I know I’m not alone when I say my world has changed quite a bit over the last few weeks. My kitchen table has become my office, my home has become my world, a walk to the edge of my neighborhood feels like an adventure to the ends of the earth (should I bring my passport?). And one more thing… like many of you, I became my kids’ (5-year-old Ben and 2.5-year-old Juliet) teacher and full-time caretaker – even while I’m working full-time.
I’ve always had an appreciation for my children’s teachers and caregivers. They allow me to do what I love to do every day as they care for, inspire and teach my children in creative and skilled ways. But let me tell you – my appreciation has grown exponentially in light of the coronavirus crisis.

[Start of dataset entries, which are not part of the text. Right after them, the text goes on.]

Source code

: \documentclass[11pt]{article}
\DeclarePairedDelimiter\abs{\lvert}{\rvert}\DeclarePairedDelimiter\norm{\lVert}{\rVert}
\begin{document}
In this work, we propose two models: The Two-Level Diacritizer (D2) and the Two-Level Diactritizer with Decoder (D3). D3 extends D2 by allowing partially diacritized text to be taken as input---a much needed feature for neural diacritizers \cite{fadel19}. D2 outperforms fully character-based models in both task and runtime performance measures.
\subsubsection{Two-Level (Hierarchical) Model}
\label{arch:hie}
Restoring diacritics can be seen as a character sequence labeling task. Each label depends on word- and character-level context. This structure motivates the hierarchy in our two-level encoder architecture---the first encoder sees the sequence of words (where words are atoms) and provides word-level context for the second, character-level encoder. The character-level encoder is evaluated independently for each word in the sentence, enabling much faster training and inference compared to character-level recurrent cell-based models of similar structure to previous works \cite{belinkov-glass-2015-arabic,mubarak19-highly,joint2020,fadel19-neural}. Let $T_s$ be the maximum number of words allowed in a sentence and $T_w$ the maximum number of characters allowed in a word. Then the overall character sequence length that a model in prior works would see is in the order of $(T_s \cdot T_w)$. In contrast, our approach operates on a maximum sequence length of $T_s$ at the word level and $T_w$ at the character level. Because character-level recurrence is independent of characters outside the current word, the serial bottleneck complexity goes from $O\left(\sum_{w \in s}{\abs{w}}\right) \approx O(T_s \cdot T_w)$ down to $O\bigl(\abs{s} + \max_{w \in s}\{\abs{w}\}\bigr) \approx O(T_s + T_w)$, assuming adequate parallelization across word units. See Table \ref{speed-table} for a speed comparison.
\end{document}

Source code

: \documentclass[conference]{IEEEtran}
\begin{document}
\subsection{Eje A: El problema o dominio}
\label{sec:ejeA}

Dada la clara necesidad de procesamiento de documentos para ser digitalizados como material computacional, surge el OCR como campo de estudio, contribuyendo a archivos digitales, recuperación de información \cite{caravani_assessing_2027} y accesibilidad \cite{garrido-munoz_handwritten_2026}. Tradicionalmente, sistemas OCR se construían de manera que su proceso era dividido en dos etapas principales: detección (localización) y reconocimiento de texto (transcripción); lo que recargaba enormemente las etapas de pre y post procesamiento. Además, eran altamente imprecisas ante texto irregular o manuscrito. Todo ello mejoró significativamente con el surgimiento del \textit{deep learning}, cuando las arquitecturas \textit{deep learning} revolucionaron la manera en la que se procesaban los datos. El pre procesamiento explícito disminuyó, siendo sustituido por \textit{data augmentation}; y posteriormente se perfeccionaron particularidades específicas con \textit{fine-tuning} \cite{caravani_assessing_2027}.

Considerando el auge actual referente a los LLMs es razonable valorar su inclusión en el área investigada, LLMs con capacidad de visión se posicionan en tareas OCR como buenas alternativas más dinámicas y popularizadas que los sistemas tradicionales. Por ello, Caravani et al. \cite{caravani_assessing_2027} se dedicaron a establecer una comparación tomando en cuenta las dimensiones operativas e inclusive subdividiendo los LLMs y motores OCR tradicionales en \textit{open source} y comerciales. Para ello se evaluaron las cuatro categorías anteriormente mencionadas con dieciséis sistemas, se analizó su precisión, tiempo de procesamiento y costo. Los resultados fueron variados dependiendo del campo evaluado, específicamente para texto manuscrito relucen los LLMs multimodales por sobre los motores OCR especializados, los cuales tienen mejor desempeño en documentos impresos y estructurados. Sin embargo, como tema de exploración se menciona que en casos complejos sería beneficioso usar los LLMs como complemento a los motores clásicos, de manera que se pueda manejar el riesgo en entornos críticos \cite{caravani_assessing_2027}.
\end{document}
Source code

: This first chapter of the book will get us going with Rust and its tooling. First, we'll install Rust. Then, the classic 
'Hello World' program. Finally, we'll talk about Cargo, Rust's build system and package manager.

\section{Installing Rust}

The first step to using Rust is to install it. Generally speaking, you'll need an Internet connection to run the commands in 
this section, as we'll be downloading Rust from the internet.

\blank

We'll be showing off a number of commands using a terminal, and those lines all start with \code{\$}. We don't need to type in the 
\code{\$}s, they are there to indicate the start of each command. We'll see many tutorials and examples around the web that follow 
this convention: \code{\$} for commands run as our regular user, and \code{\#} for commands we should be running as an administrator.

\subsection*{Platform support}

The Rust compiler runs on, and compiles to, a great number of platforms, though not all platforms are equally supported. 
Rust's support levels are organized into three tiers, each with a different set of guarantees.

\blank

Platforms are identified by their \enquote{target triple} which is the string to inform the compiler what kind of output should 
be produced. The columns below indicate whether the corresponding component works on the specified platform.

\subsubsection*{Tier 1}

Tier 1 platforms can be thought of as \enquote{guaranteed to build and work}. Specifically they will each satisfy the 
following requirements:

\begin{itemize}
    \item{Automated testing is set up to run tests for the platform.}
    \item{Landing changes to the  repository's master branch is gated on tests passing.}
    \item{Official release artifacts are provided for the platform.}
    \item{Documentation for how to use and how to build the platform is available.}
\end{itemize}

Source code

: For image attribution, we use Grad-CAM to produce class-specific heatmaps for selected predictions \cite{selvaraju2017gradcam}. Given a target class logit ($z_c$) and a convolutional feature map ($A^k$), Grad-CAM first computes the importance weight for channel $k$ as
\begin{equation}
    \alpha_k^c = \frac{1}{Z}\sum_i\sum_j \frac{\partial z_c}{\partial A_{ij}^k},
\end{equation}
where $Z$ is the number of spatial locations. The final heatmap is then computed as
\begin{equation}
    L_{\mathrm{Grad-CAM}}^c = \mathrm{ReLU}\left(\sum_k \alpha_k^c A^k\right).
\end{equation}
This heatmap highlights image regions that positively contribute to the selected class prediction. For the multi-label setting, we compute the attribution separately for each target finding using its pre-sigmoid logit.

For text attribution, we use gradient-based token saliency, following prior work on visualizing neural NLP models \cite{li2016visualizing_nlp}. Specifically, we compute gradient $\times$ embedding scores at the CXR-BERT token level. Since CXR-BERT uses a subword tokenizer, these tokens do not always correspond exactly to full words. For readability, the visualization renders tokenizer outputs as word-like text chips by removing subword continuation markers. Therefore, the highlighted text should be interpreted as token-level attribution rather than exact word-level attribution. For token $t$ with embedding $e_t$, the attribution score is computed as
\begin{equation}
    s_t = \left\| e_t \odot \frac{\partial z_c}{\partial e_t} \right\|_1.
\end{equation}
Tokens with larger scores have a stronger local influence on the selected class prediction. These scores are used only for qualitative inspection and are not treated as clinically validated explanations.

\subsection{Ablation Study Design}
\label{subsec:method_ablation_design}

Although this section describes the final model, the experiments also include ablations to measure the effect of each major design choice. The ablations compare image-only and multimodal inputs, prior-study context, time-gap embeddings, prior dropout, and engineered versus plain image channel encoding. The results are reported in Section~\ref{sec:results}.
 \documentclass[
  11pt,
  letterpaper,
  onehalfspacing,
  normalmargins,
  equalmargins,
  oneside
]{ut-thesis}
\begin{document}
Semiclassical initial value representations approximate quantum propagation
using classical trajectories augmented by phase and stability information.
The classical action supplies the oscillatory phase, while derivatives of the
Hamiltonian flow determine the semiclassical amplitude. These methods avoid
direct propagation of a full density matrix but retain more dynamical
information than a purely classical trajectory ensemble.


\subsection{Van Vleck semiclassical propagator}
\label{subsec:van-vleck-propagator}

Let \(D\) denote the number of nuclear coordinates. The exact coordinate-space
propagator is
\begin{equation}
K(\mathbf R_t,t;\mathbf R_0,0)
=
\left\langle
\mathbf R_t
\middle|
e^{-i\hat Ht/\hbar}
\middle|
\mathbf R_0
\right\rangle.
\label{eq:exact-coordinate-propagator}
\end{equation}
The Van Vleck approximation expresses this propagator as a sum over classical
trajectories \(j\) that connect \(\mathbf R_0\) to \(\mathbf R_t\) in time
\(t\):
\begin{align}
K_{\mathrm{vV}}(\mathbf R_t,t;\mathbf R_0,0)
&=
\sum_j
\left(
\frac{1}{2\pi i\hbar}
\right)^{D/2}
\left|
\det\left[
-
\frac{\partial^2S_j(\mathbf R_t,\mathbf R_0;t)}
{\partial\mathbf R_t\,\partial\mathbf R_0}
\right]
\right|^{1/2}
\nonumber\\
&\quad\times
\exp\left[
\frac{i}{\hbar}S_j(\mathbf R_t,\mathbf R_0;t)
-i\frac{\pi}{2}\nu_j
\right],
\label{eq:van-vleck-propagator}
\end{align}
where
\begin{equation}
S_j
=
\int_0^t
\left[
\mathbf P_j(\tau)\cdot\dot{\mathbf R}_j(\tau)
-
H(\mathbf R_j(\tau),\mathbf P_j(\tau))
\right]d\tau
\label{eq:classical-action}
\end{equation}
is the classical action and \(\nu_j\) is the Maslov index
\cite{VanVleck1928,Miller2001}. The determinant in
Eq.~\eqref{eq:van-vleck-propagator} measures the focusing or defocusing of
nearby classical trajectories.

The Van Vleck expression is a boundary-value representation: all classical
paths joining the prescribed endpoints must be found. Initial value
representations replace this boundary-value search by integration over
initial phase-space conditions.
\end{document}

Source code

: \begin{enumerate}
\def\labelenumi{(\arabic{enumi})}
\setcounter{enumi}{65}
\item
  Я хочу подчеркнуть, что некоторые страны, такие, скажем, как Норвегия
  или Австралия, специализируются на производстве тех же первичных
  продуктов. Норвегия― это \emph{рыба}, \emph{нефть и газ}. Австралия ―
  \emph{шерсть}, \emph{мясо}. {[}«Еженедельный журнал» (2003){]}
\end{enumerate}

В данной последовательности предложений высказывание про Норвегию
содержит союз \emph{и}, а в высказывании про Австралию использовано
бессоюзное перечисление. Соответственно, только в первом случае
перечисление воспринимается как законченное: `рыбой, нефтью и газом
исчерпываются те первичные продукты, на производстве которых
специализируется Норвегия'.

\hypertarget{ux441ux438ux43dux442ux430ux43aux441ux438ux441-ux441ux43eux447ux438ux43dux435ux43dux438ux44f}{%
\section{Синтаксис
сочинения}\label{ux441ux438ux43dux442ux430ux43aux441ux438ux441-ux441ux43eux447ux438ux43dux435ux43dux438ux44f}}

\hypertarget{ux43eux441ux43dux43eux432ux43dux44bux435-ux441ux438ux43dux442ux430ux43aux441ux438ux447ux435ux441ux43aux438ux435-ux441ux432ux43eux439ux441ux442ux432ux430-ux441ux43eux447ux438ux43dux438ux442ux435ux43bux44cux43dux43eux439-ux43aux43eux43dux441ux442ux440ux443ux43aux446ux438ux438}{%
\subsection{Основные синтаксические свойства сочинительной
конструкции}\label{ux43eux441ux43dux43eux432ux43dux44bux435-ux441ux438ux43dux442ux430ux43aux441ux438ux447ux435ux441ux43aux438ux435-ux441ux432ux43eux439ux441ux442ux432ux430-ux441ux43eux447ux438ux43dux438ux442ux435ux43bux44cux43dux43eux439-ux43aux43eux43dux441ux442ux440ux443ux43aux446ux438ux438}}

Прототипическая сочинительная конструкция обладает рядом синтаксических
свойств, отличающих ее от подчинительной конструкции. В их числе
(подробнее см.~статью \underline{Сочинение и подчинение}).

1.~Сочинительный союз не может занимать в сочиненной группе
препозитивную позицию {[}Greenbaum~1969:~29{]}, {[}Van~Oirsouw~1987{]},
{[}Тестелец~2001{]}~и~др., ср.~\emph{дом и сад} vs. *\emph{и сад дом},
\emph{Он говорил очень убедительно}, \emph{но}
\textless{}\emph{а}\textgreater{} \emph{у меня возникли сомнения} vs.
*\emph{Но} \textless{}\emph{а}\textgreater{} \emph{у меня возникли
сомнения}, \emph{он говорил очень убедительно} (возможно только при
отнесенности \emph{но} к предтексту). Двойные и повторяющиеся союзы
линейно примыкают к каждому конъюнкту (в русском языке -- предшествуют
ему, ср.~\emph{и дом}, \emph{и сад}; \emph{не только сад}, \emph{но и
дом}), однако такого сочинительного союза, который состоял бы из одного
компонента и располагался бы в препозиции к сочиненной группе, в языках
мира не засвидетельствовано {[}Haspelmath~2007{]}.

I am Kiddie Academy’s Director of Content Marketing, but I’m also a Kiddie Academy parent. Ben has been enrolled at Kiddie Academy during this school year. Even though I work for an educational child care provider, I’m not a teacher by trade. As I clumsily attempted to pick up this new role as teacher, it was easy for me to fall into a rut of feeling like I’m not doing enough to help my kids continue learning while we’re at home with them (while I am also trying to do my paid job). But what I found (and what I’m hoping you’ll take away) is that not all learning is structured and formulaic. When I stood back and looked at the activities I engaged in with the kids while I was simultaneously working, I remembered there is great value to free play – and there are a million and one opportunities for kids to learn through these impromptu experiences. Here are some of my favorite tips and bits of wisdom about free play:
The research about play is compelling.
There are no shortage of studies, facts and figures about the importance of play for young children, and how time spent in a state of play is dwindling. Even if you haven’t kept up with the science behind the importance of free play, surely you’ve seen the internet memes poking fun at the ease and simplicity of our generation’s idea of play compared with kids’ screen-focused and complicated ideas of play today.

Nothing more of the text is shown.